Natalie trabalhava no orfanato e cuidava das crianças. Ela compartilhou imagens do ministério no Instagram do casal: pintando equipamentos do playground, dando mangas e cocos às crianças e ensinando-as sobre a plena armadura de Deus.

A jovem missionária expressava certa preocupação com a situação política no Haiti, mas se concentrava mais no seu prazer em servir as crianças e na sua confiança em Deus.

“Deus é sempre fiel a suas promessas. Ele é imutável, nunca vacila”, escreveu ela. “Quero colocar minha esperança Naquele que nunca falha, Naquele cujas misericórdias se renovam a cada manhã, Naquele que, enquanto mudam as estações, permanece o mesmo”.

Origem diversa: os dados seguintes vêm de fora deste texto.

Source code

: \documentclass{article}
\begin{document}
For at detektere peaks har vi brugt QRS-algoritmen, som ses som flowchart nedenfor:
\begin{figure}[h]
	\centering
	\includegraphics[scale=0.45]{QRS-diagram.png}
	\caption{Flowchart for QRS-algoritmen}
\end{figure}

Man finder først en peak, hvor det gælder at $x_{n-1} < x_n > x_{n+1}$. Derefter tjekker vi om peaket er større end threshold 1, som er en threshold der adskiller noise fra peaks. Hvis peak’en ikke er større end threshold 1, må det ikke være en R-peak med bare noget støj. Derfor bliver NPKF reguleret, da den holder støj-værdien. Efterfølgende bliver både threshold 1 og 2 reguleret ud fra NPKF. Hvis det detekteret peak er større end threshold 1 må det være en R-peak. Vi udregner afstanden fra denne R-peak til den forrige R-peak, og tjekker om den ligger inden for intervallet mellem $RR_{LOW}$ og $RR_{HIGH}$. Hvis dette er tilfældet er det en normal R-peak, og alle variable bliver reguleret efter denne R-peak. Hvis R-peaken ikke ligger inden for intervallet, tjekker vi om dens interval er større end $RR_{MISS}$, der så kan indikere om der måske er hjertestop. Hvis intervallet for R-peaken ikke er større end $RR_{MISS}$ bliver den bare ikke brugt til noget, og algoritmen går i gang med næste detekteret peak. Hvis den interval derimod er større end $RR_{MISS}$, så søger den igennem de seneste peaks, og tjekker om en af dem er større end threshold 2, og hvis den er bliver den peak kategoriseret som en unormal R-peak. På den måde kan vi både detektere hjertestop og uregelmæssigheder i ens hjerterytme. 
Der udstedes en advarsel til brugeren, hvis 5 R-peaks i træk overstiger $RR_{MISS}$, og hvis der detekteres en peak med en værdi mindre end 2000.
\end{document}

Poucos dias antes do ataque das duas gangues, os missionários expressaram esperança de que a ajuda estava chegando e de que a ordem poderia ser restaurada em breve. Eles viram aviões militares dos EUA sobrevoarem a área várias vezes ao dia, provavelmente trazendo equipamentos para as forças quenianas. O aeroporto foi reaberto e a atividade das gangues parecia estar diminuindo, de acordo com a página do Facebook da missão.

“O domínio das gangues pode terminar em breve”, escreveu David Lloyd. “Estamos orando para que isso aconteça, e quanto mais cedo melhor. Obrigado por suas contínuas orações.”

Na tarde de sexta-feira, familiares relataram que os corpos de Davy e Natalie Lloyd haviam sido transferidos para a embaixada americana.

Correção: Uma versão anterior desta notícia dizia que o orfanato foi incendiado. Na verdade, foi a casa de um missionário, e não o orfanato, que foi incendiado.